→ Work order: Copy each line of the records exactly, stopping only after the line that contains "la ultima vez" has been written, and leave pictures out.

= = =

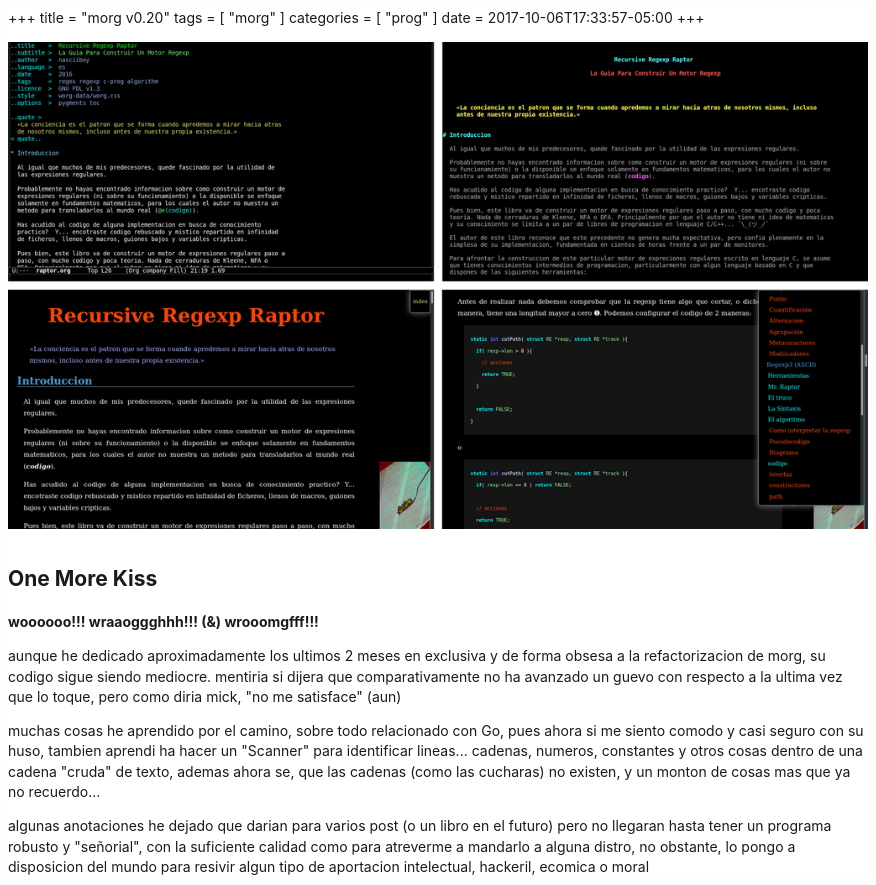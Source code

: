 +++
title      = "morg v0.20"
tags       = [ "morg" ]
categories = [ "prog" ]
date       = 2017-10-06T17:33:57-05:00
+++

![](/img/morgv020.jpg)

## One More Kiss

**woooooo!!! wraaoggghhh!!! (&) wrooomgfff!!!**

aunque he dedicado aproximadamente los ultimos 2 meses en exclusiva y de forma
obsesa a la refactorizacion de morg, su codigo sigue siendo mediocre.
mentiria si dijera que comparativamente no ha avanzado un guevo con respecto a
la ultima vez que lo toque, pero como diria mick, "no me satisface" (aun)

muchas cosas he aprendido por el camino, sobre todo relacionado con Go, pues
ahora si me siento comodo y casi seguro con su huso, tambien aprendi ha hacer un
"Scanner" para identificar lineas... cadenas, numeros, constantes y otros cosas
dentro de una cadena "cruda" de texto, ademas ahora se, que las cadenas (como
las cucharas) no existen, y un monton de cosas mas que ya no recuerdo...

algunas anotaciones he dejado que darian para varios post (o un libro en el
futuro) pero no llegaran hasta tener un programa robusto y "señorial", con la
suficiente calidad como para atreverme a mandarlo a alguna distro, no obstante,
lo pongo a disposicion del mundo para resivir algun tipo de aportacion
intelectual, hackeril, ecomica o moral
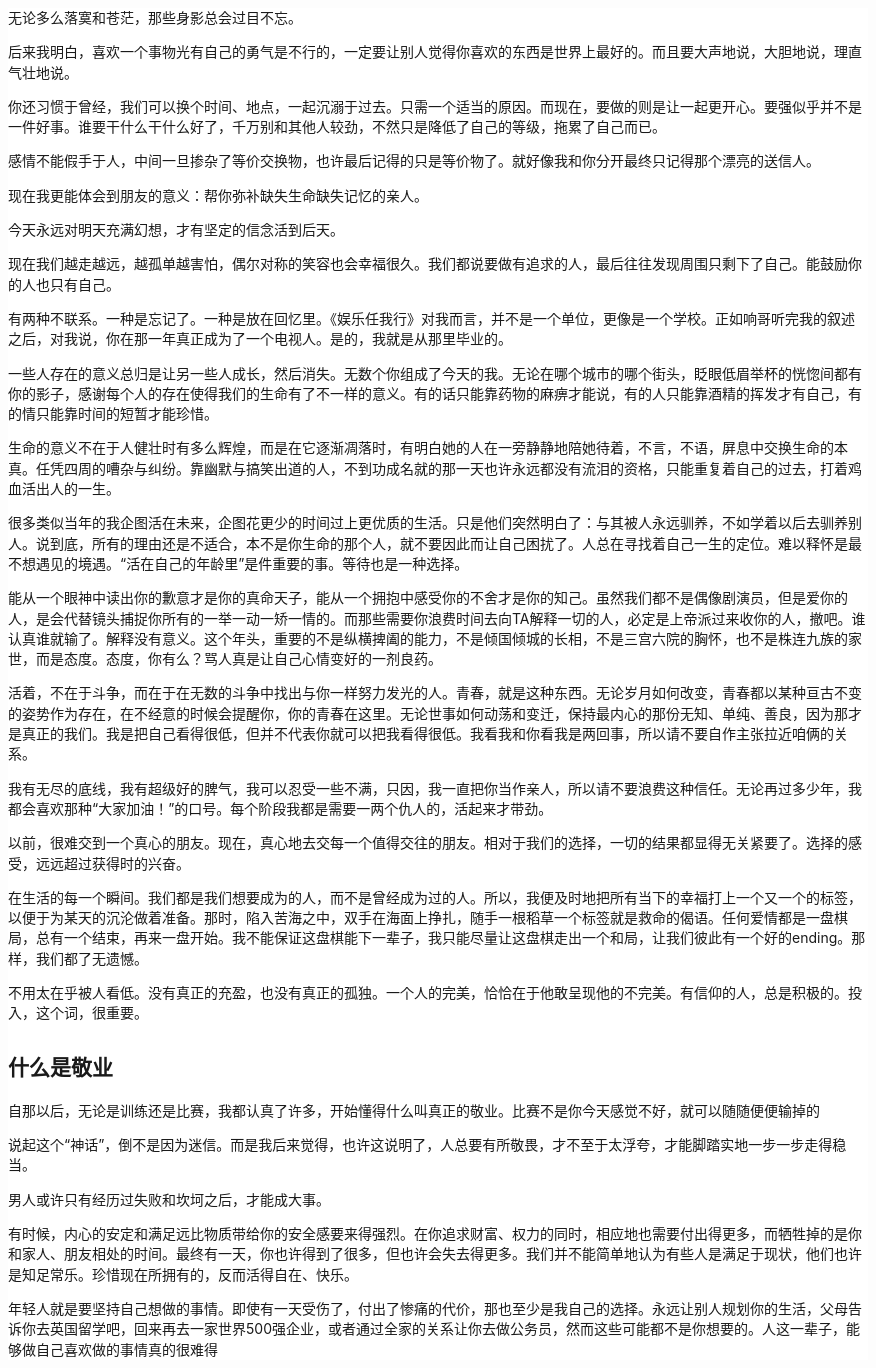 无论多么落寞和苍茫，那些身影总会过目不忘。

后来我明白，喜欢一个事物光有自己的勇气是不行的，一定要让别人觉得你喜欢的东西是世界上最好的。而且要大声地说，大胆地说，理直气壮地说。

你还习惯于曾经，我们可以换个时间、地点，一起沉溺于过去。只需一个适当的原因。而现在，要做的则是让一起更开心。要强似乎并不是一件好事。谁要干什么干什么好了，千万别和其他人较劲，不然只是降低了自己的等级，拖累了自己而已。

感情不能假手于人，中间一旦掺杂了等价交换物，也许最后记得的只是等价物了。就好像我和你分开最终只记得那个漂亮的送信人。

现在我更能体会到朋友的意义：帮你弥补缺失生命缺失记忆的亲人。

今天永远对明天充满幻想，才有坚定的信念活到后天。

现在我们越走越远，越孤单越害怕，偶尔对称的笑容也会幸福很久。我们都说要做有追求的人，最后往往发现周围只剩下了自己。能鼓励你的人也只有自己。

有两种不联系。一种是忘记了。一种是放在回忆里。《娱乐任我行》对我而言，并不是一个单位，更像是一个学校。正如响哥听完我的叙述之后，对我说，你在那一年真正成为了一个电视人。是的，我就是从那里毕业的。

一些人存在的意义总归是让另一些人成长，然后消失。无数个你组成了今天的我。无论在哪个城市的哪个街头，眨眼低眉举杯的恍惚间都有你的影子，感谢每个人的存在使得我们的生命有了不一样的意义。有的话只能靠药物的麻痹才能说，有的人只能靠酒精的挥发才有自己，有的情只能靠时间的短暂才能珍惜。

生命的意义不在于人健壮时有多么辉煌，而是在它逐渐凋落时，有明白她的人在一旁静静地陪她待着，不言，不语，屏息中交换生命的本真。任凭四周的嘈杂与纠纷。靠幽默与搞笑出道的人，不到功成名就的那一天也许永远都没有流泪的资格，只能重复着自己的过去，打着鸡血活出人的一生。

很多类似当年的我企图活在未来，企图花更少的时间过上更优质的生活。只是他们突然明白了：与其被人永远驯养，不如学着以后去驯养别人。说到底，所有的理由还是不适合，本不是你生命的那个人，就不要因此而让自己困扰了。人总在寻找着自己一生的定位。难以释怀是最不想遇见的境遇。“活在自己的年龄里”是件重要的事。等待也是一种选择。

能从一个眼神中读出你的歉意才是你的真命天子，能从一个拥抱中感受你的不舍才是你的知己。虽然我们都不是偶像剧演员，但是爱你的人，是会代替镜头捕捉你所有的一举一动一矫一情的。而那些需要你浪费时间去向TA解释一切的人，必定是上帝派过来收你的人，撤吧。谁认真谁就输了。解释没有意义。这个年头，重要的不是纵横捭阖的能力，不是倾国倾城的长相，不是三宫六院的胸怀，也不是株连九族的家世，而是态度。态度，你有么？骂人真是让自己心情变好的一剂良药。

活着，不在于斗争，而在于在无数的斗争中找出与你一样努力发光的人。青春，就是这种东西。无论岁月如何改变，青春都以某种亘古不变的姿势作为存在，在不经意的时候会提醒你，你的青春在这里。无论世事如何动荡和变迁，保持最内心的那份无知、单纯、善良，因为那才是真正的我们。我是把自己看得很低，但并不代表你就可以把我看得很低。我看我和你看我是两回事，所以请不要自作主张拉近咱俩的关系。

我有无尽的底线，我有超级好的脾气，我可以忍受一些不满，只因，我一直把你当作亲人，所以请不要浪费这种信任。无论再过多少年，我都会喜欢那种“大家加油！”的口号。每个阶段我都是需要一两个仇人的，活起来才带劲。

以前，很难交到一个真心的朋友。现在，真心地去交每一个值得交往的朋友。相对于我们的选择，一切的结果都显得无关紧要了。选择的感受，远远超过获得时的兴奋。

在生活的每一个瞬间。我们都是我们想要成为的人，而不是曾经成为过的人。所以，我便及时地把所有当下的幸福打上一个又一个的标签，以便于为某天的沉沦做着准备。那时，陷入苦海之中，双手在海面上挣扎，随手一根稻草一个标签就是救命的偈语。任何爱情都是一盘棋局，总有一个结束，再来一盘开始。我不能保证这盘棋能下一辈子，我只能尽量让这盘棋走出一个和局，让我们彼此有一个好的ending。那样，我们都了无遗憾。

不用太在乎被人看低。没有真正的充盈，也没有真正的孤独。一个人的完美，恰恰在于他敢呈现他的不完美。有信仰的人，总是积极的。投入，这个词，很重要。

## 什么是敬业

自那以后，无论是训练还是比赛，我都认真了许多，开始懂得什么叫真正的敬业。比赛不是你今天感觉不好，就可以随随便便输掉的

说起这个“神话”，倒不是因为迷信。而是我后来觉得，也许这说明了，人总要有所敬畏，才不至于太浮夸，才能脚踏实地一步一步走得稳当。

男人或许只有经历过失败和坎坷之后，才能成大事。

有时候，内心的安定和满足远比物质带给你的安全感要来得强烈。在你追求财富、权力的同时，相应地也需要付出得更多，而牺牲掉的是你和家人、朋友相处的时间。最终有一天，你也许得到了很多，但也许会失去得更多。我们并不能简单地认为有些人是满足于现状，他们也许是知足常乐。珍惜现在所拥有的，反而活得自在、快乐。

年轻人就是要坚持自己想做的事情。即使有一天受伤了，付出了惨痛的代价，那也至少是我自己的选择。永远让别人规划你的生活，父母告诉你去英国留学吧，回来再去一家世界500强企业，或者通过全家的关系让你去做公务员，然而这些可能都不是你想要的。人这一辈子，能够做自己喜欢做的事情真的很难得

= = =

→ Written response:
Source code

: +++
title      = "morg v0.20"
tags       = [ "morg" ]
categories = [ "prog" ]
date       = 2017-10-06T17:33:57-05:00
+++

![](/img/morgv020.jpg)

## One More Kiss

**woooooo!!! wraaoggghhh!!! (&) wrooomgfff!!!**

aunque he dedicado aproximadamente los ultimos 2 meses en exclusiva y de forma
obsesa a la refactorizacion de morg, su codigo sigue siendo mediocre.
mentiria si dijera que comparativamente no ha avanzado un guevo con respecto a
la ultima vez que lo toque, pero como diria mick, "no me satisface" (aun)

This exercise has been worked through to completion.